Molroy purposed for Ellen's sake to carry his quarrel with Milvartin no further. It was nearly time for the little flock of chapel folk to come down the Creg on their way home from the afternoon preaching when he heard the click of horse's hoofs. It was undoubtedly Milvartin leaving Creg Awin. The horse came down the hill softly but audibly, so that Molroy knew exactly at what pace Milvartin was riding. It seemed to convey to him the mood of mind of the horseman. Till the horse's steps died away in the distance down the Creg,

Molroy sat by the axle-bush of the big wheel. A little later he heard the slow footsteps of a man and the iron ferrule of a walking-stick on the hard road. The man stopped at the mill-gate, came down on the straw-littered cart-track to the mill, and without pausing came round to the wheel-side. It was old Charley Milvartin. He started when he discovered Molroy, but approached and took a seat beside him on the low pediment of masonry. The old man looked about him with wandering gaze. Molroy lit a cigar, then mechanically old Charley felt for his pipe. Molroy lit a match for him. He accepted it, and sucked at the black clay, and as the smoke curled in the cool evening air the old man became more settled.
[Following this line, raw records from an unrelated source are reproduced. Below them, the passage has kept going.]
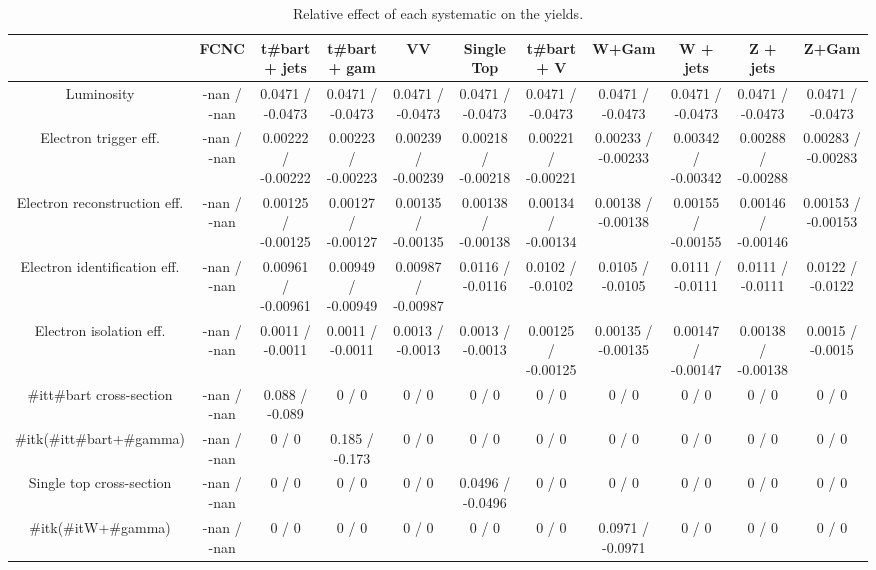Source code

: \begin{table}[htbp]
\begin{center}
\footnotesize
\begin{tabular}{|c|c|c|c|c|c|c|c|c|c|c|}
\hline 
      & FCNC      & t#bar{t} + jets      & t#bar{t} +  gam      & VV      & Single Top      & t#bar{t} + V      & W+Gam      & W + jets      & Z + jets      & Z+Gam \\ 
\hline 
  Luminosity & -nan / -nan & 0.0471 / -0.0473 & 0.0471 / -0.0473 & 0.0471 / -0.0473 & 0.0471 / -0.0473 & 0.0471 / -0.0473 & 0.0471 / -0.0473 & 0.0471 / -0.0473 & 0.0471 / -0.0473 & 0.0471 / -0.0473 \\ 
  Electron trigger eff. & -nan / -nan & 0.00222 / -0.00222 & 0.00223 / -0.00223 & 0.00239 / -0.00239 & 0.00218 / -0.00218 & 0.00221 / -0.00221 & 0.00233 / -0.00233 & 0.00342 / -0.00342 & 0.00288 / -0.00288 & 0.00283 / -0.00283 \\ 
  Electron reconstruction eff. & -nan / -nan & 0.00125 / -0.00125 & 0.00127 / -0.00127 & 0.00135 / -0.00135 & 0.00138 / -0.00138 & 0.00134 / -0.00134 & 0.00138 / -0.00138 & 0.00155 / -0.00155 & 0.00146 / -0.00146 & 0.00153 / -0.00153 \\ 
  Electron identification eff. & -nan / -nan & 0.00961 / -0.00961 & 0.00949 / -0.00949 & 0.00987 / -0.00987 & 0.0116 / -0.0116 & 0.0102 / -0.0102 & 0.0105 / -0.0105 & 0.0111 / -0.0111 & 0.0111 / -0.0111 & 0.0122 / -0.0122 \\ 
  Electron isolation eff. & -nan / -nan & 0.0011 / -0.0011 & 0.0011 / -0.0011 & 0.0013 / -0.0013 & 0.0013 / -0.0013 & 0.00125 / -0.00125 & 0.00135 / -0.00135 & 0.00147 / -0.00147 & 0.00138 / -0.00138 & 0.0015 / -0.0015 \\ 
  #it{t#bar{t}} cross-section & -nan / -nan & 0.088 / -0.089 & 0 / 0 & 0 / 0 & 0 / 0 & 0 / 0 & 0 / 0 & 0 / 0 & 0 / 0 & 0 / 0 \\ 
  #it{k}(#it{t#bar{t}+#gamma}) & -nan / -nan & 0 / 0 & 0.185 / -0.173 & 0 / 0 & 0 / 0 & 0 / 0 & 0 / 0 & 0 / 0 & 0 / 0 & 0 / 0 \\ 
  Single top cross-section & -nan / -nan & 0 / 0 & 0 / 0 & 0 / 0 & 0.0496 / -0.0496 & 0 / 0 & 0 / 0 & 0 / 0 & 0 / 0 & 0 / 0 \\ 
  #it{k}(#it{W+#gamma}) & -nan / -nan & 0 / 0 & 0 / 0 & 0 / 0 & 0 / 0 & 0 / 0 & 0.0971 / -0.0971 & 0 / 0 & 0 / 0 & 0 / 0 \\ 
\hline 
\end{tabular} 
\caption{Relative effect of each systematic on the yields.} 
\end{center} 
\end{table} 
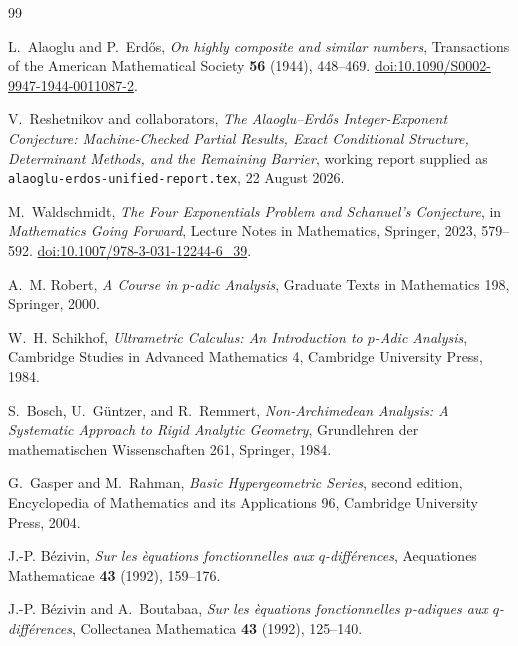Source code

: \documentclass[11pt,oneside]{article}
\theoremstyle{definition}
\begin{document}
\begin{thebibliography}{99}
\small

L.~Alaoglu and P.~Erd\H{o}s,
\newblock \emph{On highly composite and similar numbers},
\newblock Transactions of the American Mathematical Society \textbf{56} (1944), 448--469.
\newblock \href{https://doi.org/10.1090/S0002-9947-1944-0011087-2}{doi:10.1090/S0002-9947-1944-0011087-2}.

V.~Reshetnikov and collaborators,
\newblock \emph{The Alaoglu--Erd\H{o}s Integer-Exponent Conjecture: Machine-Checked Partial Results, Exact Conditional Structure, Determinant Methods, and the Remaining Barrier},
\newblock working report supplied as \texttt{alaoglu-erdos-unified-report.tex}, 22 August 2026.

M.~Waldschmidt,
\newblock \emph{The Four Exponentials Problem and Schanuel's Conjecture},
\newblock in \emph{Mathematics Going Forward}, Lecture Notes in Mathematics, Springer, 2023,
579--592.
\newblock \href{https://doi.org/10.1007/978-3-031-12244-6_39}{doi:10.1007/978-3-031-12244-6\_39}.

A.~M. Robert,
\newblock \emph{A Course in $p$-adic Analysis},
\newblock Graduate Texts in Mathematics 198, Springer, 2000.

W.~H. Schikhof,
\newblock \emph{Ultrametric Calculus: An Introduction to $p$-Adic Analysis},
\newblock Cambridge Studies in Advanced Mathematics 4, Cambridge University Press, 1984.

S.~Bosch, U.~G\"untzer, and R.~Remmert,
\newblock \emph{Non-Archimedean Analysis: A Systematic Approach to Rigid Analytic Geometry},
\newblock Grundlehren der mathematischen Wissenschaften 261, Springer, 1984.

G.~Gasper and M.~Rahman,
\newblock \emph{Basic Hypergeometric Series}, second edition,
\newblock Encyclopedia of Mathematics and its Applications 96, Cambridge University Press, 2004.

J.-P. B\'ezivin,
\newblock \emph{Sur les \`equations fonctionnelles aux $q$-diff\'erences},
\newblock Aequationes Mathematicae \textbf{43} (1992), 159--176.

J.-P. B\'ezivin and A.~Boutabaa,
\newblock \emph{Sur les \`equations fonctionnelles $p$-adiques aux $q$-diff\'erences},
\newblock Collectanea Mathematica \textbf{43} (1992), 125--140.


\end{thebibliography}
\end{document}
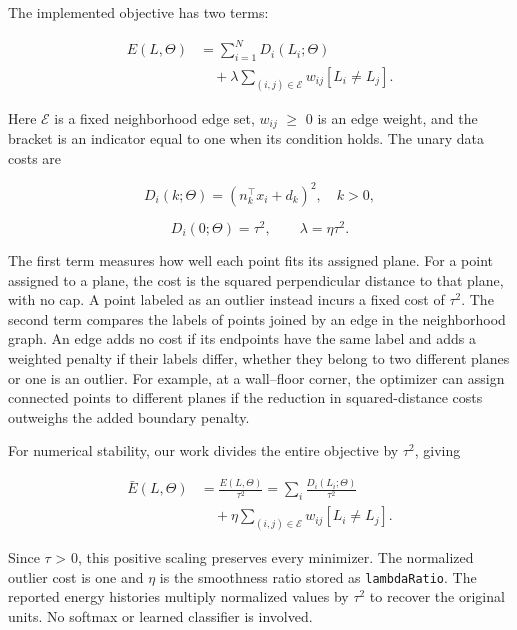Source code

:The implemented objective has two terms:

\begin{equation}
\begin{aligned}E(L,\Theta)&=\sum_{i=1}^{N}D_i(L_i;\Theta)\\&\quad+\lambda\sum_{(i,j)\in\mathcal E}w_{ij}[L_i\ne L_j].\end{aligned}
\label{eq:14}
\end{equation}

Here \(\mathcal E\) is a fixed neighborhood edge set, \(w_{ij}\) \(\geq\) 0 is an edge weight, and the bracket is an indicator equal to one when its condition holds. The unary data costs are

\begin{equation}
D_i(k;\Theta)=(n_k^\top x_i+d_k)^2,\quad k>0,
\label{eq:15}
\end{equation}

\begin{equation}
D_i(0;\Theta)=\tau^2,\qquad\lambda=\eta\tau^2.
\label{eq:16}
\end{equation}

The first term measures how well each point fits its assigned plane. For a point assigned to a plane, the cost is the squared perpendicular distance to that plane, with no cap. A point labeled as an outlier instead incurs a fixed cost of \(\tau^{2}\). The second term compares the labels of points joined by an edge in the neighborhood graph. An edge adds no cost if its endpoints have the same label and adds a weighted penalty if their labels differ, whether they belong to two different planes or one is an outlier. For example, at a wall--floor corner, the optimizer can assign connected points to different planes if the reduction in squared-distance costs outweighs the added boundary penalty.

For numerical stability, our work divides the entire objective by \(\tau^{2}\), giving

\begin{equation}
\begin{aligned}\bar E(L,\Theta)&=\frac{E(L,\Theta)}{\tau^2}=\sum_i\frac{D_i(L_i;\Theta)}{\tau^2}\\&\quad+\eta\sum_{(i,j)\in\mathcal E}w_{ij}[L_i\ne L_j].\end{aligned}
\label{eq:17}
\end{equation}

Since \(\tau\) \textgreater{} 0, this positive scaling preserves every minimizer. The normalized outlier cost is one and \(\eta\) is the smoothness ratio stored as \texttt{lambdaRatio}. The reported energy histories multiply normalized values by \(\tau^{2}\) to recover the original units. No softmax or learned classifier is involved.


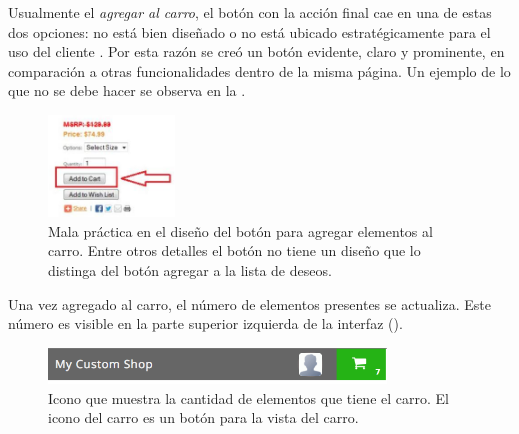 		Usualmente el \textit{agregar al carro}, el botón con la acción final \websiteINT \ecommerceCOM cae en una de estas dos opciones: no está bien diseñado o no está ubicado estratégicamente para el uso del cliente \cite{online_official_usabilitygeek_guidelines_usability}. Por esta razón se creó un botón evidente, claro y prominente, en comparación a otras funcionalidades dentro de la misma página. Un ejemplo de lo que no se debe hacer se observa en la .

		\begin{figure}[H]
			\centering
			\includegraphics[width=0.3\textwidth]{figuras/productos/examples/usabilitygeek_guidelines_wrong_ui_add_to_cart.png}
			\caption{Mala práctica en el diseño del botón para agregar elementos al carro. Entre otros detalles el botón no tiene un diseño que lo distinga del botón agregar a la lista de deseos.}
			\label{figure:apendice:productos:example:usabilitygeek_guidelines_wrong_ui_add_to_cart}
		\end{figure}

		Una vez agregado al carro, el número de elementos presentes se actualiza. Este número es visible en la parte superior izquierda de la interfaz ().

		\begin{figure}[H]
			\centering
			\includegraphics[width=0.8\textwidth]{figuras/solution/cart/header.png}
			\caption{Icono que muestra la cantidad de elementos que tiene el carro. El icono del carro es un botón para la vista del carro.}
			\label{figure:solution:cart:header}
		\end{figure}

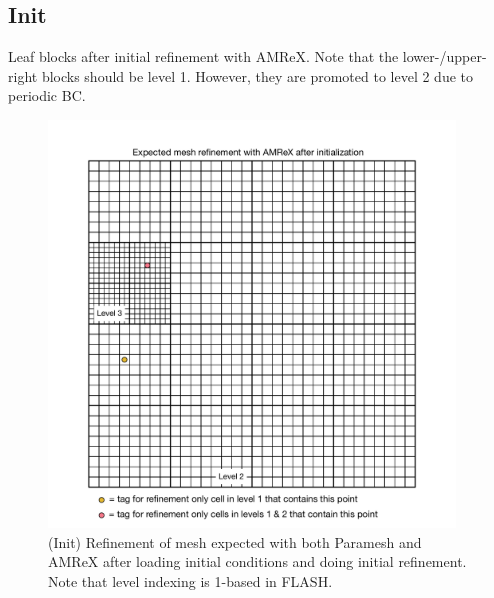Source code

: \documentclass[12pt,letterpaper]{article}
\begin{document}
\newpage
\subsection{Init}
Leaf blocks after initial refinement with AMReX.  Note that the
lower-/upper-right blocks should be level 1.  However, they are promoted to
level 2 due to periodic BC.
\begin{figure}[!hp]
\begin{center}
\includegraphics[width=4.25in]{TestRefine_Init_Both.pdf}
\caption{(Init) Refinement of mesh expected with both Paramesh and AMReX after loading
initial conditions and doing initial refinement.  Note that level indexing is
1-based in FLASH.}
\end{center}
\end{figure}

\newpage
\end{document}
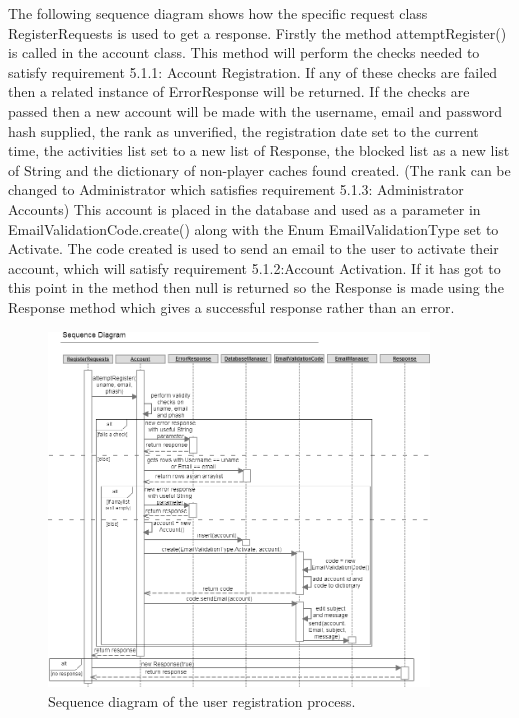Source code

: The following sequence diagram shows how the specific request class RegisterRequests is used to get a response. Firstly the method attemptRegister() is called in the account class. This method will perform the checks needed to satisfy requirement 5.1.1: Account Registration. If any of these checks are failed then a related instance of ErrorResponse will be returned. If the checks are passed then a new account will be made with the username, email and password hash supplied, the rank as unverified, the registration date set to the current time, the activities list set to a new list of Response, the blocked list as a new list of String and the dictionary of non-player caches found created. (The rank can be changed to Administrator which satisfies requirement 5.1.3: Administrator Accounts) This account is placed in the database and used as a parameter in EmailValidationCode.create() along with the Enum EmailValidationType set to Activate. The code created is used to send an email to the user to activate their account, which will satisfy requirement 5.1.2:Account Activation. If it has got to this point in the method then null is returned so the Response is made using the Response method which gives a successful response rather than an error.

\begin{figure}
    \centering
    \includegraphics[width=0.9\textwidth]{images/sequence/registerUser}
    \caption{Sequence diagram of the user registration process.}
\end{figure}

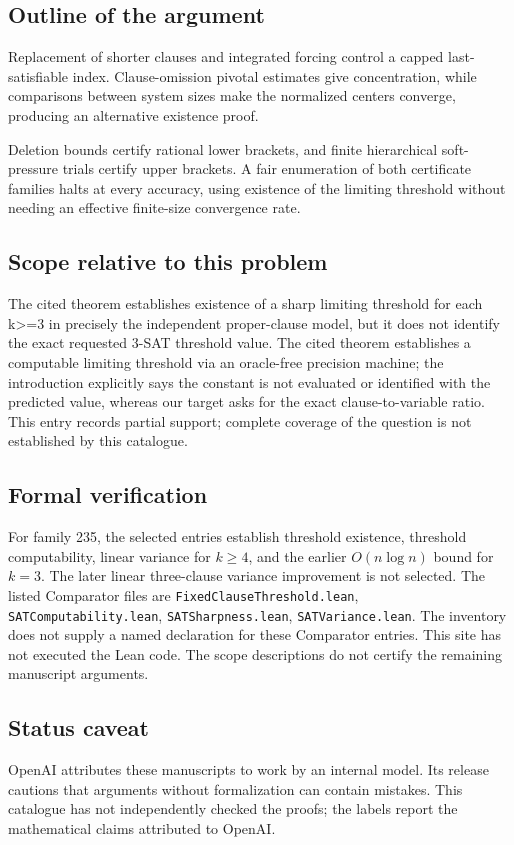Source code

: \documentclass[11pt]{article}
\begin{document}
\subsection{Outline of the argument}
Replacement of shorter clauses and integrated forcing control a capped last-satisfiable index. Clause-omission pivotal estimates give concentration, while comparisons between system sizes make the normalized centers converge, producing an alternative existence proof.

Deletion bounds certify rational lower brackets, and finite hierarchical soft-pressure trials certify upper brackets. A fair enumeration of both certificate families halts at every accuracy, using existence of the limiting threshold without needing an effective finite-size convergence rate.

\subsection{Scope relative to this problem}
The cited theorem establishes existence of a sharp limiting threshold for each k>=3 in precisely the independent proper-clause model, but it does not identify the exact requested 3-SAT threshold value. The cited theorem establishes a computable limiting threshold via an oracle-free precision machine; the introduction explicitly says the constant is not evaluated or identified with the predicted value, whereas our target asks for the exact clause-to-variable ratio. This entry records partial support; complete coverage of the question is not established by this catalogue.

\subsection{Formal verification}
For family 235, the selected entries establish threshold existence, threshold computability, linear variance for $k\geq4$, and the earlier $O(n\log n)$ bound for $k=3$. The later linear three-clause variance improvement is not selected. The listed Comparator files are \texttt{FixedClauseThreshold.lean}, \texttt{SATComputability.lean}, \texttt{SATSharpness.lean}, \texttt{SATVariance.lean}. The inventory does not supply a named declaration for these Comparator entries. This site has not executed the Lean code. The scope descriptions do not certify the remaining manuscript arguments.

\subsection{Status caveat}
OpenAI attributes these manuscripts to work by an internal model. Its release cautions that arguments without formalization can contain mistakes. This catalogue has not independently checked the proofs; the labels report the mathematical claims attributed to OpenAI.
\end{document}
"He's away. He's gone for good," he said.

"He was saying good-bye to-day, then, Mr. Milvartin ?" "Aw, aye. It's herself is the worst. She was a good mother to him, anyway. Was she too kind to him? God knows !"

"You'll both be all right, though, Mr. Milvartin. Things won't be so bad with you. Keep up your heart," said Molroy, very diffident in the matter of expressing sympathy.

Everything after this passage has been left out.